We are happy to say that we have supported our entire work team this year, sometimes earning more, sometimes less, but always at least the base salary we set. All of our staff have counted on at least that throughout the pandemic, because they are essential to us. Other restaurants could not do the same, and it is understandable, since these are unprecedented times, but for us it is a relief to have reached this moment with our entire family together. Now that we reopen, it's nice to know that any of our clients' favorite waiter or waitress will still be there, not someone new who doesn't know the wave well. That contributes to Scar's overall vibe; It is not just the restaurant, it is the place and the customers and the staff, all together.
The history of the current called Art Déco begins in Paris in 1925, when it was shown for the first time at the Exposition Internationale des Arts Décoratifs et Industriels Modernes. Taking inspiration from the modernism of the time, Art Deco sought to embody a novel and anti-traditional elegance that functioned as a symbol of the opulence that characterized the post-war era. In architecture, buildings of this style are characterized by simple volumes with some ornamental elements in stylized geometric shapes that, although rarely mass-produced, reflected an admiration for the industrial age and the design qualities inherent in machines (symmetry , repetition and simplicity).
Although Art Deco originated in Europe, it did not take long to reach other corners of the world. Today, cities like Mumbai, Shanghai and Melbourne are recognized for the strong presence of style among their 20th century buildings, and Mexico City is not far behind. When the Mexican Revolution ended around 1920, the country's capital was in the process of forming a new aesthetic and cultural identity. Architecture has always prevailed among the ways in which a society creates a sense of belonging to its territory and a distinctive image for those who visit it, and although an architectural style may come from outside, it always takes on a new form when inserted in another place.
In her book "Art Déco in Mexico City", Dr. Carolina Magaña explains that "Déco architecture is considered the pinnacle of Mexican nationalist architectural design, since it was the only one among the four contemporary currents neocolonial, Californian colonial, modern movement and neo indigenismo in which various types of buildings were built, with formal elements such as single-family houses, multi-family buildings, public and private buildings, parks, churches, monuments and urban elements, ”adding that“ it was also part of a typological process within the main neighborhoods of Mexico City from 1925 to 1940. "

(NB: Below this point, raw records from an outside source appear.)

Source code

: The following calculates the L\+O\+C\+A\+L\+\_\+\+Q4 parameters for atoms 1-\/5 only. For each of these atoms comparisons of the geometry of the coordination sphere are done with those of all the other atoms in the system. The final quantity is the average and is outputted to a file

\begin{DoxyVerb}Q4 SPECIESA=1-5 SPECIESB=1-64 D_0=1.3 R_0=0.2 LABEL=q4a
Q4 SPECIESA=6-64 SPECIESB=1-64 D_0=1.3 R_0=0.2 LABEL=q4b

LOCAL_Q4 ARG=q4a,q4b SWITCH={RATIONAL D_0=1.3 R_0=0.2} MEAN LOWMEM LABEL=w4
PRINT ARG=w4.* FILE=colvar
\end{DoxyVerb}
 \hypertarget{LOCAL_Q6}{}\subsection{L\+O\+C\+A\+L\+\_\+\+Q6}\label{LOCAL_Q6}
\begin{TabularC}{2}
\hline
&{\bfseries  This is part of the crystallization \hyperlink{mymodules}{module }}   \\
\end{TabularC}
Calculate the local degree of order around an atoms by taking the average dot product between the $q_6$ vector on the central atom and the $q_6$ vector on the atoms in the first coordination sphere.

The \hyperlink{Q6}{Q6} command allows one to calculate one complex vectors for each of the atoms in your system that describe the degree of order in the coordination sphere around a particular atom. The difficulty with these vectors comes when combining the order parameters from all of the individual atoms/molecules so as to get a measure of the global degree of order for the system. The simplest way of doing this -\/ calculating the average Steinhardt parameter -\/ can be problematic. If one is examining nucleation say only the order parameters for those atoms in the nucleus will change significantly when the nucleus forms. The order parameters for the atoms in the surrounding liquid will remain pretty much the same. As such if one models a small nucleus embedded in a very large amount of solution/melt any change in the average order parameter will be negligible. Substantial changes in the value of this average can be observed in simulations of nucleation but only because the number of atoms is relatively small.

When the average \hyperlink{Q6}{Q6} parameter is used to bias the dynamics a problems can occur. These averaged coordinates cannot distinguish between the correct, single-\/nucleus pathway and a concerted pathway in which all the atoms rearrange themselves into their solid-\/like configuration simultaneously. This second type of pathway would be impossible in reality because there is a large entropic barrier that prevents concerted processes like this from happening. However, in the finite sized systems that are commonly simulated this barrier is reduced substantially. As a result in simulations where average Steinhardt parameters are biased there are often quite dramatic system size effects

Both in the Historic Center and in the Cuauhtémoc, Juárez, Condesa, Roma Norte and Sur neighborhoods, you can appreciate the presence of Art Deco within the urban fabric. Some are more or less anonymous structures; five- or six-story residential buildings, often with a particular name written in thin steel letters above the front door (Edificio Basurto, Edificio Olga, or something similar). Others are more iconic, such as the Frontón México and the Monument to the Revolution in the Plaza de la República, the Foro Lindberg in Parque México or the Ermita Building by the architect Juan Segura, one of the first “skyscrapers” in the city.
In a territory as complex and diverse as ours, many wonder, why is it worth protecting the heritage of the city? Wouldn't it be easier and more efficient to build new structures that respond to current needs and reflect today's culture? The answer is as complex as Mexico City itself; On the one hand, we are facing a multitude of urban crises that threaten the entire population, but especially the most vulnerable and economically impoverished sectors. On the other hand, built heritage is tangible history, and safeguarding it represents more than a simple aesthetic exercise - it also represents a respect for culture and collective memory. We must not make the “clean slate” error when it comes to our historic and heritage buildings, but rather find a way in which they can start a new life, always in service to contemporary lifestyles, but with respect and care. To the past that we share.